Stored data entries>
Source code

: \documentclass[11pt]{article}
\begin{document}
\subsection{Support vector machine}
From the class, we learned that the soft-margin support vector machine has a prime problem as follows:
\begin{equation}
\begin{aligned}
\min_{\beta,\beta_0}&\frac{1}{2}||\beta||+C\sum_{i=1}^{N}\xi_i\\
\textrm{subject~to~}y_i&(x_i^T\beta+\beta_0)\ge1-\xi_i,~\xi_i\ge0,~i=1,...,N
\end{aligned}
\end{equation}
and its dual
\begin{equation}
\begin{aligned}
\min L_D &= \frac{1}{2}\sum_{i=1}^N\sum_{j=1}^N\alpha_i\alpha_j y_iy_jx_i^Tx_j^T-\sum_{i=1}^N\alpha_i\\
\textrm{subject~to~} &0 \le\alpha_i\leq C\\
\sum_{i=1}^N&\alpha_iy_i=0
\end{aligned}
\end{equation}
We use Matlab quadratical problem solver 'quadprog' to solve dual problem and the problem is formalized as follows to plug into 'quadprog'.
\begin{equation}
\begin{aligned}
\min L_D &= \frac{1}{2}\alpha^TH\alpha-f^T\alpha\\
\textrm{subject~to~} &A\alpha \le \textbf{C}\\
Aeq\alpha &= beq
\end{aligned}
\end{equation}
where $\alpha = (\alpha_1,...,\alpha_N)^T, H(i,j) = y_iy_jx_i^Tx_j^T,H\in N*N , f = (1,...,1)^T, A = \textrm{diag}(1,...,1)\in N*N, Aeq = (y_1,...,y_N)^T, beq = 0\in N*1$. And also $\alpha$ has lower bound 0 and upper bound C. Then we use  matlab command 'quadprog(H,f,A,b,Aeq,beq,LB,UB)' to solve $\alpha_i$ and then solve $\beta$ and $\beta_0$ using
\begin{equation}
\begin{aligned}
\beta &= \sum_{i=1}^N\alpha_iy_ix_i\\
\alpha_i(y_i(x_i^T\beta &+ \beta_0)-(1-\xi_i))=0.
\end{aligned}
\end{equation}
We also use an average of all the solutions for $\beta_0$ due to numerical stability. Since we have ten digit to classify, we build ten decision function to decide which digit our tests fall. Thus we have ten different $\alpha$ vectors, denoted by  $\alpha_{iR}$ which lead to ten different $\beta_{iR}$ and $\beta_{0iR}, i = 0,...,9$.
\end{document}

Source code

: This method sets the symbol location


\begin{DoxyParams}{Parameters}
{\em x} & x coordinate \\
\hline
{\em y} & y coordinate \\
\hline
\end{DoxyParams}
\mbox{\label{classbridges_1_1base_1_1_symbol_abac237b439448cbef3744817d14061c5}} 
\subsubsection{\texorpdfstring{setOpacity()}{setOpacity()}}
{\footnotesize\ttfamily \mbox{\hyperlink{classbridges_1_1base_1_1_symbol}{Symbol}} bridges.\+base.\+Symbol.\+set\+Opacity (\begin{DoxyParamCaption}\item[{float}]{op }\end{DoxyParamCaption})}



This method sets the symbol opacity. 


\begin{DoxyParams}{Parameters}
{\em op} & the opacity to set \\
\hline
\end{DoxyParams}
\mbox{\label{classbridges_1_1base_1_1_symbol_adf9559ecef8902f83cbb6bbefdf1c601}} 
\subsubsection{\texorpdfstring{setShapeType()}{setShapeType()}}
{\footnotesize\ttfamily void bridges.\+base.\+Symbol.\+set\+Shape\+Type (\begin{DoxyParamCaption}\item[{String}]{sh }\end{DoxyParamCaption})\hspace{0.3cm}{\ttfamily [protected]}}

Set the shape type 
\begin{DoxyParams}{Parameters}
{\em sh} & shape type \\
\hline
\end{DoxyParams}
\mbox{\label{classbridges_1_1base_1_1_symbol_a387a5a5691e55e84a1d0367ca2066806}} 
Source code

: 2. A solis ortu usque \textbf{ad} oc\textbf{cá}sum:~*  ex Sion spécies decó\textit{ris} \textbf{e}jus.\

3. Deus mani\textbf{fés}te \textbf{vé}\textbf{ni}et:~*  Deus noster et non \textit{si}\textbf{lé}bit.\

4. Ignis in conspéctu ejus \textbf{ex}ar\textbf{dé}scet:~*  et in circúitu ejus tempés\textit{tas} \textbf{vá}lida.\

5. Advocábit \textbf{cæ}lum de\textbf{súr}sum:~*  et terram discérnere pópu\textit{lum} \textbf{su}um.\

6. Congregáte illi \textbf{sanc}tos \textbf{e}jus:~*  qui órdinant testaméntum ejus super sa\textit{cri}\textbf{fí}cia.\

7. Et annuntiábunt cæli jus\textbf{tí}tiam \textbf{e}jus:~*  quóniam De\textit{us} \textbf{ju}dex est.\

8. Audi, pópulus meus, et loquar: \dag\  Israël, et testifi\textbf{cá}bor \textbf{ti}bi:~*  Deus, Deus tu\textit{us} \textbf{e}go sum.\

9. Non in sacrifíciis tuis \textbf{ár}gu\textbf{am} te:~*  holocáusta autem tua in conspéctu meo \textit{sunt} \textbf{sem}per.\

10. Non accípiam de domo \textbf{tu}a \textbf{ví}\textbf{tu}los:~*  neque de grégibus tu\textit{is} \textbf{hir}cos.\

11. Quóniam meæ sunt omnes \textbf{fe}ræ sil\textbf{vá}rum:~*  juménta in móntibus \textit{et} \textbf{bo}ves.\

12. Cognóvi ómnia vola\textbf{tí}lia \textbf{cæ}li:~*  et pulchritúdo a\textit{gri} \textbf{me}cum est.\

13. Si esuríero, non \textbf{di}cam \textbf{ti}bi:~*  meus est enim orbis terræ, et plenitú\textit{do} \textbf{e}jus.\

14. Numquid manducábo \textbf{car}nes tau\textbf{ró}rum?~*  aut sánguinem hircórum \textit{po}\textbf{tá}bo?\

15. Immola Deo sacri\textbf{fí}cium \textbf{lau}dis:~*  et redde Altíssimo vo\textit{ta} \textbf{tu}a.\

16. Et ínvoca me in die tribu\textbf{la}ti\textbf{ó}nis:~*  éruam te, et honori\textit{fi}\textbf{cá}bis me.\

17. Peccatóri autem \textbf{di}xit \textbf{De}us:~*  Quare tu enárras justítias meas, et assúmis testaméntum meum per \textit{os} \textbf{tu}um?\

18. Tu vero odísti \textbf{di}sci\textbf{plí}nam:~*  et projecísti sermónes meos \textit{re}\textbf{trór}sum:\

Exercise instructions>
Wherever "item" appears in a line of the entries, copy that line.

Result>
{\footnotesize\ttfamily \mbox{\hyperlink{classbridges_1_1base_1_1_symbol}{Symbol}} bridges.\+base.\+Symbol.\+set\+Opacity (\begin{DoxyParamCaption}\item[{float}]{op }\end{DoxyParamCaption})}
{\footnotesize\ttfamily void bridges.\+base.\+Symbol.\+set\+Shape\+Type (\begin{DoxyParamCaption}\item[{String}]{sh }\end{DoxyParamCaption})\hspace{0.3cm}{\ttfamily [protected]}}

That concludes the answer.